II. Mais pour qu’on ne s’étonne point que, dans une question de droit, dans une cause plaidée en public, devant un personnage de la plus haute distinction, le préteur du peuple romain, devant des juges respectables, en présence d’une aussi grande affluence d’auditeurs, j’emploie un style étranger aux coutumes des tribunaux, et même à l’éloquence judiciaire ; je vous demanderai une grâce que vous ne me refuserez pas sans doute, par égard pour l’accusé, et dont, je l’espère, vous ne vous repentirez pas vous-mêmes : c’est qu’ayant à plaider pour un grand poète, pour un savant, devant un auditoire si instruit, en présence de juges si éclairés, et surtout d’un tel préteur, vous me permettiez de m’étendre avec quelque liberté sur le mérite des sciences et des lettres, et de me servir, en. parlant au nom d’un homme qu’une vie tranquille et studieuse a rendu étranger aux affaires et aux orages du barreau, d’un style extraordinaire, et inconnu jusqu’à présent. Si vous m’accordez cette demande, cette faveur, je vous ferai voir que vous ne devez pas retrancher du nombre des citoyens A. Licinius, puisqu’il est véritablement citoyen ; et même que, s’il ne l’était pas, vous devriez l’adopter.

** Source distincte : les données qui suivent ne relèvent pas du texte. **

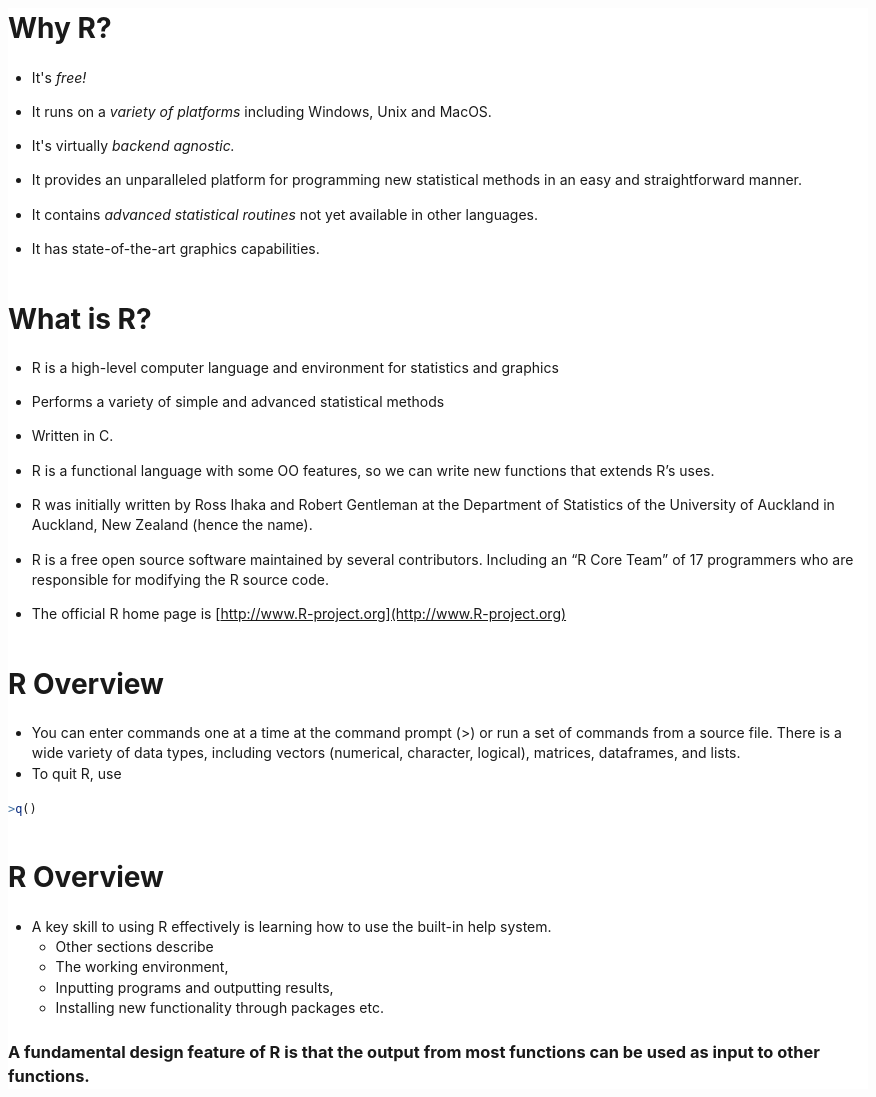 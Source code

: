 
Why R?
========================================================

- It's *free!* 

- It runs on a *variety of platforms* including Windows, Unix and MacOS. 

- It's virtually *backend agnostic.*

- It provides an unparalleled platform for programming new statistical methods in an easy and straightforward manner. 

- It contains *advanced statistical routines* not yet available in other languages. 

- It has state-of-the-art graphics capabilities. 

What is R?
========================================================

* R is a high-level computer language and environment for statistics and graphics

* Performs a variety of simple and advanced statistical methods

* Written in C.

* R is a functional language with some OO features, so we can write new functions that extends R’s uses.

* R was initially written by Ross Ihaka and Robert Gentleman at the Department of Statistics of the University of Auckland in Auckland, New Zealand (hence the name).

* R is a free open source software maintained by several contributors. Including an “R Core Team” of 17 programmers who are responsible for modifying the R source code.

* The official R home page is 
[http://www.R-project.org](http://www.R-project.org)


R Overview
========================================================
* You can enter commands one at a time at the command prompt (>) or run a set of commands from a source file. 
There is a wide variety of data types, including vectors (numerical, character, logical), matrices, dataframes, and lists. 
* To quit R, use 


```r
>q()
```

R Overview
========================================================
- A key skill to using R effectively is learning how to use the built-in help system. 
  + Other sections describe 
  + The working environment, 
  + Inputting programs and outputting results, 
  + Installing new functionality through packages etc. 

### A fundamental design feature of R is that the output from most functions can be used as input to other functions. 
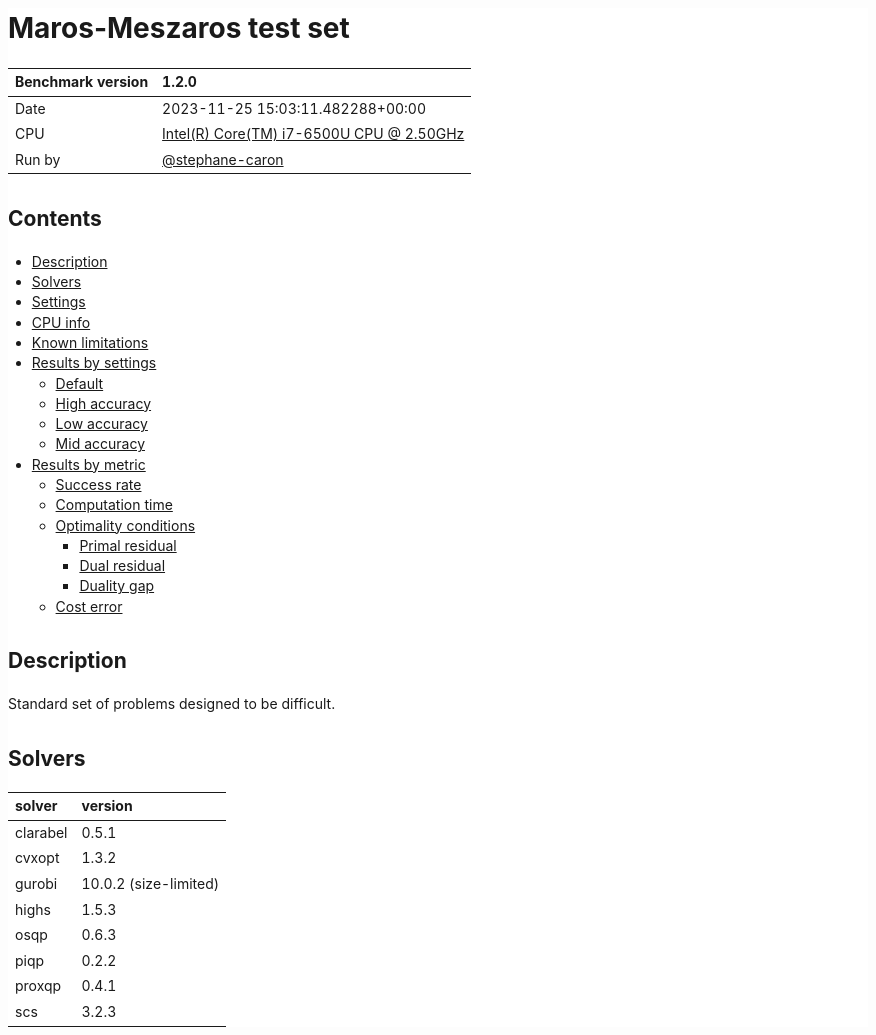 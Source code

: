 # Maros-Meszaros test set

| Benchmark version | 1.2.0 |
|:------------------|:--------------------|
| Date              | 2023-11-25 15:03:11.482288+00:00 |
| CPU               | [Intel(R) Core(TM) i7-6500U CPU @ 2.50GHz](#cpu-info) |
| Run by            | [@stephane-caron](https://github.com/stephane-caron/) |

## Contents

* [Description](#description)
* [Solvers](#solvers)
* [Settings](#settings)
* [CPU info](#cpu-info)
* [Known limitations](#known-limitations)
* [Results by settings](#results-by-settings)
    * [Default](#default)
    * [High accuracy](#high-accuracy)
    * [Low accuracy](#low-accuracy)
    * [Mid accuracy](#mid-accuracy)
* [Results by metric](#results-by-metric)
    * [Success rate](#success-rate)
    * [Computation time](#computation-time)
    * [Optimality conditions](#optimality-conditions)
        * [Primal residual](#primal-residual)
        * [Dual residual](#dual-residual)
        * [Duality gap](#duality-gap)
    * [Cost error](#cost-error)

## Description

Standard set of problems designed to be difficult.

## Solvers

| solver   | version               |
|:---------|:----------------------|
| clarabel | 0.5.1                 |
| cvxopt   | 1.3.2                 |
| gurobi   | 10.0.2 (size-limited) |
| highs    | 1.5.3                 |
| osqp     | 0.6.3                 |
| piqp     | 0.2.2                 |
| proxqp   | 0.4.1                 |
| scs      | 3.2.3                 |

III. En effet, à peine Archias fut-il hors de l’enfance ; à peine, au sortir des études qui forment ordinairement la jeunesse à la vie de l’homme, se fut-il livré à la composition, qu’il se fit connaître dans Antioche (car il est né de parents distingués, dans cette ville depuis longtemps célèbre, opulente, et remplie de savants et d’hommes de goût dans tous les genres : ) et bientôt il s’éleva au-dessus de tous par l’éclat de son génie. Plus tard, dans les autres parties de l’Asie, dans toute la Grèce, on parlait de son arrivée avec un tel enthousiasme que l’attente était au-dessus de sa réputation ; mais à son arrivée, l’admiration surpassait l’attente même. L’Italie était alors remplie d’hommes studieux qui cultivaient les sciences et les lettres grecques. Ces études étaient alors suivies dans le Latium avec plus d’ardeur qu’aujourd’hui dans les mêmes villes ; à Rome même, grâce à la tranquillité de la république, elles n’étaient pas négligées. Aussi les habitants de Tarente, de Rhéges, de Naples, lui accordèrent-ils le droit de cité avec leurs autres privilèges ; et tous ceux qui savaient apprécier le mérite jugèrent qu’il était digne d’être leur hôte et leur ami. Avec une réputation si brillante, déjà connu de ceux qui ne l’avaient pas encore vu auparavant, il vint à Rome sous le consulat de Marius et de Catulus : deux hommes dont l’un pouvait fournir une ample matière à son génie, et l’autre, avec de belles actions, une oreille délicate et un goût excercé. Aussi Archias n’avait pas encore quitté la prétexte que les Lucullus s’empressèrent de le recevoir chez eux ; mais ce fut moins par ses talents et son amour pour les lettres, que par son heureux naturel et ses vertus, qu’il mérita de conserver jusqu’à la vieillesse l’amitié d’une maison qui l’avait accueilli la première dans son jeune âge.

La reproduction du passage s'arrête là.